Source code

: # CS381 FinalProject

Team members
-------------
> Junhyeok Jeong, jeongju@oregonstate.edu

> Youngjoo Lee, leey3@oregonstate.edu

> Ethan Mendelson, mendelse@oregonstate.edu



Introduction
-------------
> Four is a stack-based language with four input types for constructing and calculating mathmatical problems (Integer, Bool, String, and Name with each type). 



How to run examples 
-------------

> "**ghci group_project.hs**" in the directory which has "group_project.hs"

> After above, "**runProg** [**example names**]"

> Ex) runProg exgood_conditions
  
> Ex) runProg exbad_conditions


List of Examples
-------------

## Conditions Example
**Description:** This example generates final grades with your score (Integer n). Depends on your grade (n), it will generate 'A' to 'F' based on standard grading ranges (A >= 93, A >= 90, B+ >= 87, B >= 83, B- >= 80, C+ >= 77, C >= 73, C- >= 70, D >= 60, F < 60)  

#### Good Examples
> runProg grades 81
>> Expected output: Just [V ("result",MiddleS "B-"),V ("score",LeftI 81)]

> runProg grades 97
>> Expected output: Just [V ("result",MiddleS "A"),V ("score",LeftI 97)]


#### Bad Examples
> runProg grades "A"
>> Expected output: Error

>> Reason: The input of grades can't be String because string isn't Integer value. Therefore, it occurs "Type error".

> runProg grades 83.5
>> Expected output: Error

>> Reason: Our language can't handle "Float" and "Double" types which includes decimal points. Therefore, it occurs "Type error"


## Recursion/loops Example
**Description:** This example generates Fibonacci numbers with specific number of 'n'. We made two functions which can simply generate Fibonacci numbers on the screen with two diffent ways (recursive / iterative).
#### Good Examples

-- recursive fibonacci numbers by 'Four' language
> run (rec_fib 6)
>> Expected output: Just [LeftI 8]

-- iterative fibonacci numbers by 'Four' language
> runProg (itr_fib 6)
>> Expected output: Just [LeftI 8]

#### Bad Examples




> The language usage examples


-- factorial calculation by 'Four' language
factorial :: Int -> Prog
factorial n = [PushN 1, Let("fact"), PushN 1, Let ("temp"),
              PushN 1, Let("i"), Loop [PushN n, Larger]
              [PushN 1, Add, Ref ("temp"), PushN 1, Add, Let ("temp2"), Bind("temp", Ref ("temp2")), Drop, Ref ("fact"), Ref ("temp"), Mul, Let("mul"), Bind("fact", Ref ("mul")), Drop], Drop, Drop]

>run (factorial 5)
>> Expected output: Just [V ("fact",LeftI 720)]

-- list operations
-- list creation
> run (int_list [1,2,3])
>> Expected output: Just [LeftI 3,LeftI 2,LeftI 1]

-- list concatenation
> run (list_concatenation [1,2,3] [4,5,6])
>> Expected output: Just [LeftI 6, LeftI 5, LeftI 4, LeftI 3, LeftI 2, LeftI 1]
|---|
Begin with the line above that has "Ethan Mendelson, mendelse@oregonstate.edu" and continue through the line that has "runProg grades 97", setting each one down exactly. Stop there.

> Ethan Mendelson, mendelse@oregonstate.edu



Introduction
-------------
> Four is a stack-based language with four input types for constructing and calculating mathmatical problems (Integer, Bool, String, and Name with each type). 



How to run examples 
-------------

> "**ghci group_project.hs**" in the directory which has "group_project.hs"

> After above, "**runProg** [**example names**]"

> Ex) runProg exgood_conditions
  
> Ex) runProg exbad_conditions


List of Examples
-------------

## Conditions Example
**Description:** This example generates final grades with your score (Integer n). Depends on your grade (n), it will generate 'A' to 'F' based on standard grading ranges (A >= 93, A >= 90, B+ >= 87, B >= 83, B- >= 80, C+ >= 77, C >= 73, C- >= 70, D >= 60, F < 60)  

#### Good Examples
> runProg grades 81
>> Expected output: Just [V ("result",MiddleS "B-"),V ("score",LeftI 81)]

> runProg grades 97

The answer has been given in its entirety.